After the bicycle race, I retreated to my room. It was raining heavily
and I'd gotten so wet and cold, I thought I might get
sick. The situation with Ha was getting to me--I was very upset, almost paralyzed with the fact I had a situation over which I had no power. I hadn't spoken to her on the phone since April 4th or had a conversation on chat since late April, so on May 17, perhaps to get her attention or maybe to free
myself to go on leave, or to feel I had some control, I emailed her to say I wasn't going to be around anymore. The next day I sent her a dozen roses. I know, I was nuts.

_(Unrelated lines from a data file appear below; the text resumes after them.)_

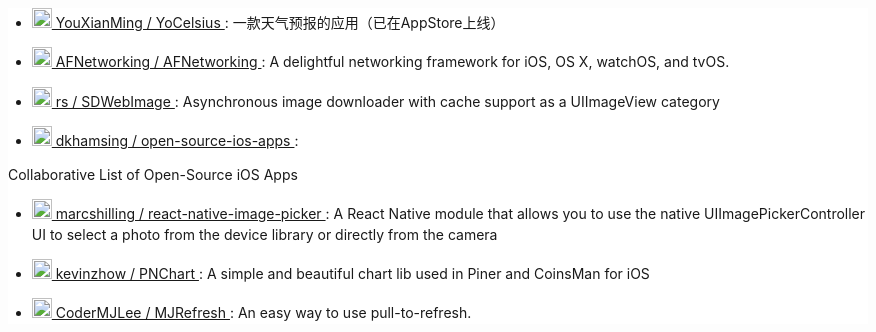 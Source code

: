 * <img src='https://avatars2.githubusercontent.com/u/5523568?v=3&s=40' height='20' width='20'>[
      YouXianMing
      /
      YoCelsius
](https://github.com/YouXianMing/YoCelsius): 
      一款天气预报的应用（已在AppStore上线）
    
* <img src='https://avatars3.githubusercontent.com/u/7659?v=3&s=40' height='20' width='20'>[
      AFNetworking
      /
      AFNetworking
](https://github.com/AFNetworking/AFNetworking): 
      A delightful networking framework for iOS, OS X, watchOS, and tvOS.
    
* <img src='https://avatars2.githubusercontent.com/u/68232?v=3&s=40' height='20' width='20'>[
      rs
      /
      SDWebImage
](https://github.com/rs/SDWebImage): 
      Asynchronous image downloader with cache support as a UIImageView category
    
* <img src='https://avatars2.githubusercontent.com/u/4723115?v=3&s=40' height='20' width='20'>[
      dkhamsing
      /
      open-source-ios-apps
](https://github.com/dkhamsing/open-source-ios-apps): 
      
 Collaborative List of Open-Source iOS Apps
    
* <img src='https://avatars1.githubusercontent.com/u/9282988?v=3&s=40' height='20' width='20'>[
      marcshilling
      /
      react-native-image-picker
](https://github.com/marcshilling/react-native-image-picker): 
      A React Native module that allows you to use the native UIImagePickerController UI to select a photo from the device library or directly from the camera
    
* <img src='https://avatars1.githubusercontent.com/u/1156192?v=3&s=40' height='20' width='20'>[
      kevinzhow
      /
      PNChart
](https://github.com/kevinzhow/PNChart): 
      A simple and beautiful chart lib used in Piner and CoinsMan for iOS
    
* <img src='https://avatars0.githubusercontent.com/u/3817366?v=3&s=40' height='20' width='20'>[
      CoderMJLee
      /
      MJRefresh
](https://github.com/CoderMJLee/MJRefresh): 
      An easy way to use pull-to-refresh.
     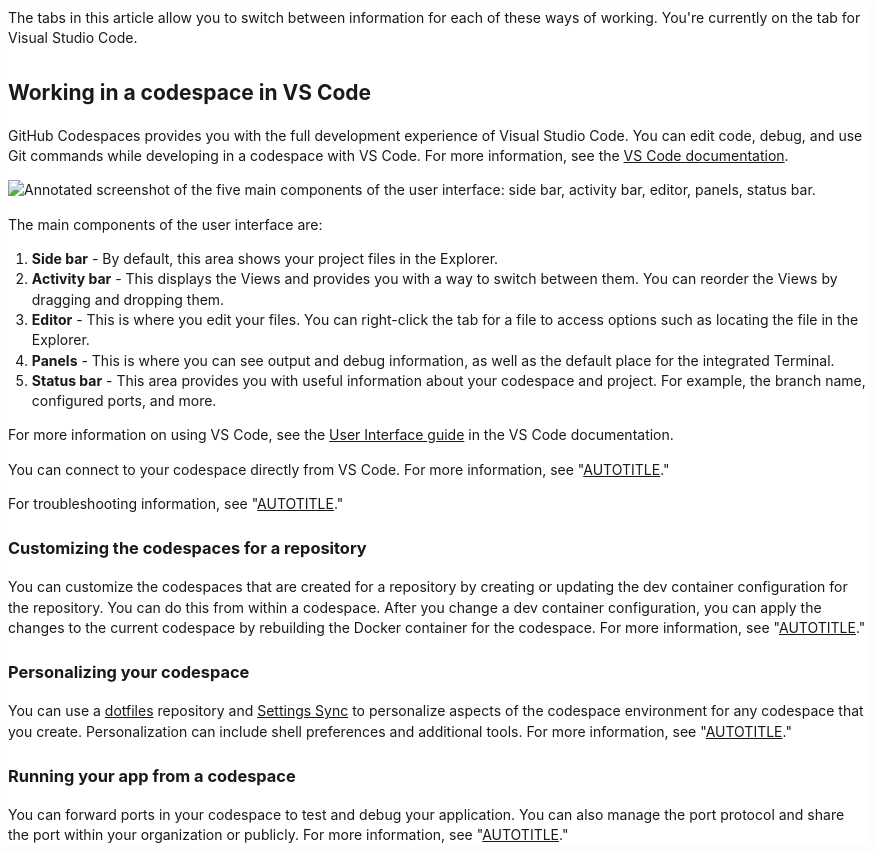 </div>

<div class="ghd-tool vscode">

The tabs in this article allow you to switch between information for each of these ways of working. You're currently on the tab for Visual Studio Code.

## Working in a codespace in VS Code

GitHub Codespaces provides you with the full development experience of Visual Studio Code. You can edit code, debug, and use Git commands while developing in a codespace with VS Code. For more information, see the [VS Code documentation](https://code.visualstudio.com/docs).

![Annotated screenshot of the five main components of the user interface: side bar, activity bar, editor, panels, status bar.](/assets/images/help/codespaces/codespace-annotated-vscode.png)

The main components of the user interface are:

1. **Side bar** - By default, this area shows your project files in the Explorer.
1. **Activity bar** - This displays the Views and provides you with a way to switch between them. You can reorder the Views by dragging and dropping them.
1. **Editor** - This is where you edit your files. You can right-click the tab for a file to access options such as locating the file in the Explorer.
1. **Panels** - This is where you can see output and debug information, as well as the default place for the integrated Terminal.
1. **Status bar** - This area provides you with useful information about your codespace and project. For example, the branch name, configured ports, and more.

For more information on using VS Code, see the [User Interface guide](https://code.visualstudio.com/docs/getstarted/userinterface) in the VS Code documentation.

You can connect to your codespace directly from VS Code. For more information, see "[AUTOTITLE](/codespaces/developing-in-codespaces/using-github-codespaces-in-visual-studio-code)."

For troubleshooting information, see "[AUTOTITLE](/codespaces/troubleshooting/troubleshooting-github-codespaces-clients)."
### Customizing the codespaces for a repository

You can customize the codespaces that are created for a repository by creating or updating the dev container configuration for the repository. You can do this from within a codespace. After you change a dev container configuration, you can apply the changes to the current codespace by rebuilding the Docker container for the codespace. For more information, see "[AUTOTITLE](/codespaces/setting-up-your-project-for-codespaces/adding-a-dev-container-configuration/introduction-to-dev-containers)."

### Personalizing your codespace

You can use a [dotfiles](https://dotfiles.github.io/tutorials/) repository and [Settings Sync](https://code.visualstudio.com/docs/editor/settings-sync) to personalize aspects of the codespace environment for any codespace that you create. Personalization can include shell preferences and additional tools. For more information, see "[AUTOTITLE](/codespaces/customizing-your-codespace/personalizing-github-codespaces-for-your-account)."

### Running your app from a codespace

You can forward ports in your codespace to test and debug your application. You can also manage the port protocol and share the port within your organization or publicly. For more information, see "[AUTOTITLE](/codespaces/developing-in-codespaces/forwarding-ports-in-your-codespace)."
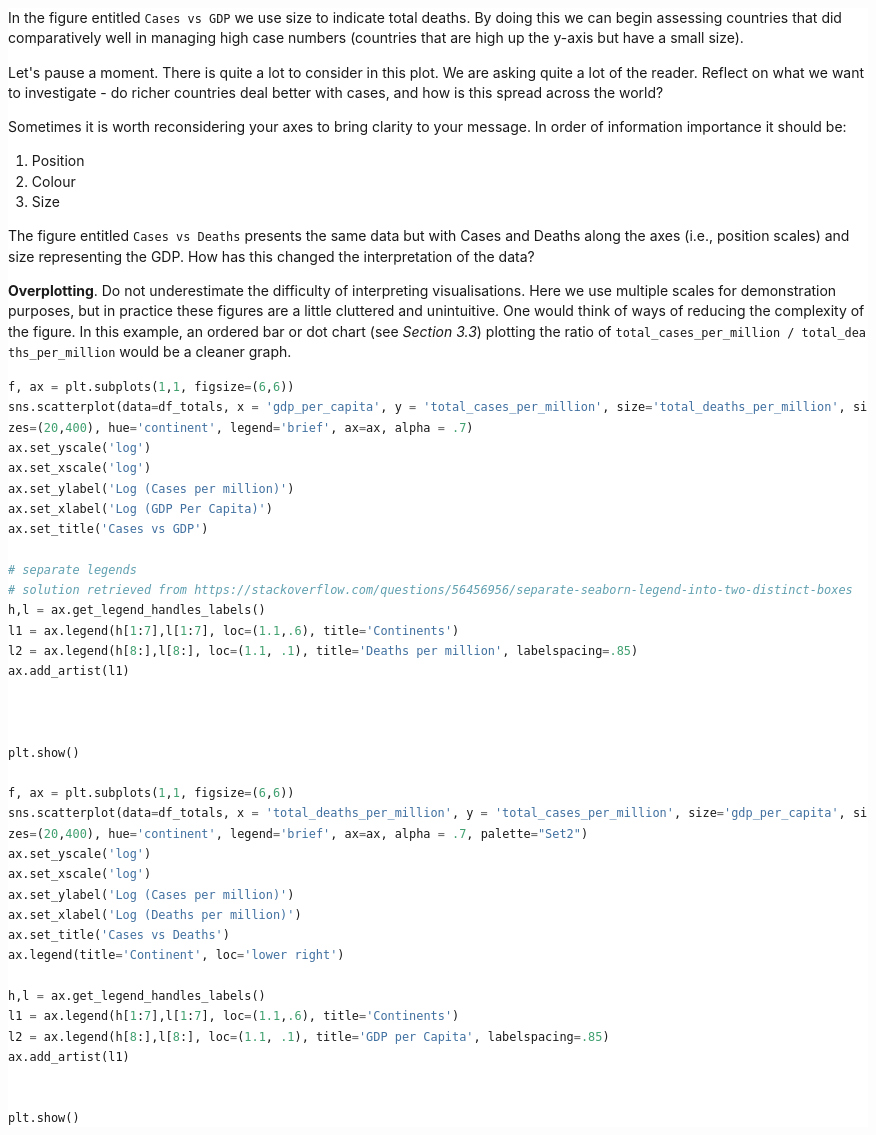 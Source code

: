 In the figure entitled `Cases vs GDP` we use size to indicate total deaths. By doing this we can begin assessing countries that did comparatively well in managing high case numbers (countries that are high up the y-axis but have a small size).

Let's pause a moment. There is quite a lot to consider in this plot. We are asking quite a lot of the reader. Reflect on what we want to investigate - do richer countries deal better with cases, and how is this spread across the world?

Sometimes it is worth reconsidering your axes to bring clarity to your message. In order of information importance it should be:
1) Position
2) Colour
3) Size


The figure entitled `Cases vs Deaths` presents the same data but with Cases and Deaths along the axes (i.e., position scales) and size representing the GDP. How has this changed the interpretation of the data?

**Overplotting**. Do not underestimate the difficulty of interpreting visualisations. Here we use multiple scales for demonstration purposes, but in practice these figures are a little cluttered and unintuitive. One would think of ways of reducing the complexity of the figure. In this example, an ordered bar or dot chart (see _Section 3.3_) plotting the ratio of `total_cases_per_million / total_deaths_per_million` would be a cleaner graph.



```python
f, ax = plt.subplots(1,1, figsize=(6,6))
sns.scatterplot(data=df_totals, x = 'gdp_per_capita', y = 'total_cases_per_million', size='total_deaths_per_million', sizes=(20,400), hue='continent', legend='brief', ax=ax, alpha = .7)
ax.set_yscale('log')
ax.set_xscale('log')
ax.set_ylabel('Log (Cases per million)')
ax.set_xlabel('Log (GDP Per Capita)')
ax.set_title('Cases vs GDP')

# separate legends
# solution retrieved from https://stackoverflow.com/questions/56456956/separate-seaborn-legend-into-two-distinct-boxes
h,l = ax.get_legend_handles_labels()
l1 = ax.legend(h[1:7],l[1:7], loc=(1.1,.6), title='Continents')
l2 = ax.legend(h[8:],l[8:], loc=(1.1, .1), title='Deaths per million', labelspacing=.85)
ax.add_artist(l1)



plt.show()

f, ax = plt.subplots(1,1, figsize=(6,6))
sns.scatterplot(data=df_totals, x = 'total_deaths_per_million', y = 'total_cases_per_million', size='gdp_per_capita', sizes=(20,400), hue='continent', legend='brief', ax=ax, alpha = .7, palette="Set2")
ax.set_yscale('log')
ax.set_xscale('log')
ax.set_ylabel('Log (Cases per million)')
ax.set_xlabel('Log (Deaths per million)')
ax.set_title('Cases vs Deaths')
ax.legend(title='Continent', loc='lower right')

h,l = ax.get_legend_handles_labels()
l1 = ax.legend(h[1:7],l[1:7], loc=(1.1,.6), title='Continents')
l2 = ax.legend(h[8:],l[8:], loc=(1.1, .1), title='GDP per Capita', labelspacing=.85)
ax.add_artist(l1)


plt.show()
```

But there's more--Miimii (soon-to-be ex-wife), who said I could stay at the house during my vacation, suddenly changed her mind and wanted me to stay in a motel. She was afraid the lawyers would find out we were in the same house, and per Virginia rules, we had to be separated for a year to file for divorce. I told her it wasn't any of their f-ing business, because it wasn't, and because the snakes they call lawyers in Virginia only wanted to make money by turning us against each other and causing a court battle. We found the one lawyer who would not do that (a Christian, by the way). Mimi was paranoid, so concerned not to make waves. We fought through emails and phone calls, but I told her when I got back I was going to have a word with her f-ing lawyer. I deleted my entire ICQ chat buddy list (40 people) to see who would make an effort to contact me, to see who really cared.
To combat my sadness I tripled my bicycle mileage, and trained hard on the bicycle for the first time since I'd been in Korea, allowing no rest days to recover, intent on making myself as sick, numb, and tired as possible. I didn't want to feel any emotion. It worked. By June 1, I had a cold but was calm. My squadron begged me to run a 5 kilometer race on "Sports Day", an annual event where squadrons compete against each other to make their commanders and units look good. It was a big thing for us, and they knew I was doing well in my racing, so I was the obvious candidate to run. I said no, no, no, and then no, then absolutely not, and then, sick as a dog, tired from the bicycle miles, changed my mind. My entire squadron was there to see the ugly events unfold. I needed more ego points before I flew out to the United States on my month-long exile in Virginia.
My good friend Deena Myer shot these photos--thanks Deena! I was employing my subdued-clothing tactic, to make myself hard to see, and this particular shirt and shoes were the lightest and thinnest I owned. I rarely wore socks for short races--the tiny bit of extra reciprocating weight could cost me a race in a photo-finish. I forgot to take off the purple watch!